The half-minute opener, "Dodfodd," will certainly wake anyone up. Guitar feedback, screaming, and drum pummeling travels from zero to sixty in a second as we transition seamlessly to "By the Millions," another blindsiding track. "Tar Mirror" introduces the band taking their time a bit as Rotten Sound's vocalist Keijo Niinimaa accommodates the relentless power propelling out of Sebastian August Campbell's throat. The unpredictable slow-fast dynamics in the song as well as others following like "No Return" definitely reminded me of Code Orange's I Am King.
Drummer Michael Dahlstrom brings the grindcore heat on "Acrid Teeth" with guitarist Max Lindstrom and bassist Daniel Noring furthering the madness with each piece as they blend noisy, sludgy, hardcore into the melting pot. As the majority of the tracks listed range from under the two-minute mark, the closing piece "Burdenless" stands proud at five whole minutes. While I appreciated the notion of quality vs. quantity contained within these songs, the fact that this track was more fleshed out allowed for more of an impact in tension and dynamics. In the future, I hope the band stays true to their hardcore roots of short bursts of songs, yet also continues to branch out with longer compositions as it provides a broader diversity.

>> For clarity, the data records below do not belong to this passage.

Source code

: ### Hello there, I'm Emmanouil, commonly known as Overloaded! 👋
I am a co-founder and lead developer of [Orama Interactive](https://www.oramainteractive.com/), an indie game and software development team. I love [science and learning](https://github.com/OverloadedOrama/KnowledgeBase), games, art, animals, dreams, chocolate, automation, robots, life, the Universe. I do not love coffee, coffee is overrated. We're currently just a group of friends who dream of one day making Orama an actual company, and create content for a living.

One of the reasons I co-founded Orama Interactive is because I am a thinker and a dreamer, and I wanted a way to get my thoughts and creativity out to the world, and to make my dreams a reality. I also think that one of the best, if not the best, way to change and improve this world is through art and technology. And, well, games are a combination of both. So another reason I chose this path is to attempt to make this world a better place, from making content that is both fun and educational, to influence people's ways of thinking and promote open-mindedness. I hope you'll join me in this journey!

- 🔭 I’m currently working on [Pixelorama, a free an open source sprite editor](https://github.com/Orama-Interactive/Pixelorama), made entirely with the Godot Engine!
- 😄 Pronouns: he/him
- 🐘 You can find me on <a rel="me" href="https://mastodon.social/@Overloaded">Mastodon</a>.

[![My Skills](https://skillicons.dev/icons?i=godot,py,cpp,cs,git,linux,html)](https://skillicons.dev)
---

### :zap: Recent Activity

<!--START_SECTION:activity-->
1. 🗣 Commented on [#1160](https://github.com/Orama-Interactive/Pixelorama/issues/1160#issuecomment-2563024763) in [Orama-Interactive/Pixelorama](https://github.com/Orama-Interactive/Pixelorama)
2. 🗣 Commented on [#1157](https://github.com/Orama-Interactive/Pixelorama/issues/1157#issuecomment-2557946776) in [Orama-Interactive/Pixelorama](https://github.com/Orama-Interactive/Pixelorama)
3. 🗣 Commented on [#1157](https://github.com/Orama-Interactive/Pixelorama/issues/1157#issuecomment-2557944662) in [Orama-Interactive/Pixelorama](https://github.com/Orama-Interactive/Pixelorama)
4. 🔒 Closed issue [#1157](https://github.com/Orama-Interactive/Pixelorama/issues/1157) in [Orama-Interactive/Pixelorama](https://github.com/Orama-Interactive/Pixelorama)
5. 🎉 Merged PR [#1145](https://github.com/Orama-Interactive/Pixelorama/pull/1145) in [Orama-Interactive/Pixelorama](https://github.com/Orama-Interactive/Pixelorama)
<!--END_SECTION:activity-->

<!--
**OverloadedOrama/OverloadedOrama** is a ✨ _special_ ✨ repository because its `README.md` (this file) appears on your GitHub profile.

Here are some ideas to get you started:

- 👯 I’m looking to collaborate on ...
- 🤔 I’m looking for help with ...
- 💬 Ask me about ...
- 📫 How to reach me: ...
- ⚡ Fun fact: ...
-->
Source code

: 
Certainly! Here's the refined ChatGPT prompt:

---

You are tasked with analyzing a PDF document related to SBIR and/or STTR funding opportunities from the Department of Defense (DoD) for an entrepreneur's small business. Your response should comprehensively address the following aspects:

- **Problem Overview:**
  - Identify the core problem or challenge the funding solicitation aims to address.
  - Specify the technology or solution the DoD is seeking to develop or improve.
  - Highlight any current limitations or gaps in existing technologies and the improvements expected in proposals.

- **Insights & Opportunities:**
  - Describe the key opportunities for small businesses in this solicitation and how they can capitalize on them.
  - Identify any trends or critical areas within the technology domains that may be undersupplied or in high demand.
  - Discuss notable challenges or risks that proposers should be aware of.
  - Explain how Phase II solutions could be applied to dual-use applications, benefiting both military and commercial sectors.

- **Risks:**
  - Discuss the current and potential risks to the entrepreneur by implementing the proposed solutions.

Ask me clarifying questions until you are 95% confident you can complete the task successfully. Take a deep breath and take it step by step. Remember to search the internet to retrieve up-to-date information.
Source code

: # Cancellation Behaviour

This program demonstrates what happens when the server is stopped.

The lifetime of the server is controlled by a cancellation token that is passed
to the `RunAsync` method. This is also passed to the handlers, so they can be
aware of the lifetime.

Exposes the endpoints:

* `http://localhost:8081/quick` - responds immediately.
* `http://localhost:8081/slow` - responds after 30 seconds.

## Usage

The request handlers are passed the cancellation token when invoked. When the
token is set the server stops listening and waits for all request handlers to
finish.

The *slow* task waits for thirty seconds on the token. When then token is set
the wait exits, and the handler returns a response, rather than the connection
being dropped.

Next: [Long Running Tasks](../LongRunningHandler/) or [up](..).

In my honest opinion, these guys potentially could garner the same hype explosion held by the likes of Nails or Code Orange. They already possess the hip name, unique bilingual Swedish/English lyrics and song titles, and energy that is so successfully conveyed through their recordings. Other releases of this genre make me feel the need to ice my earlobes and take a nap in the corner after listening fully, but going through Vilseledd, I felt pumped and more inclined to dive back in from the start for another go. While God Mother clearly possesses the visceral abrasion that can certainly be intimidating, the band also has an awareness of what sounds exciting, alluring, and genuine. Throughout the half hour of this record, one thing is clear: this album will fuck you up.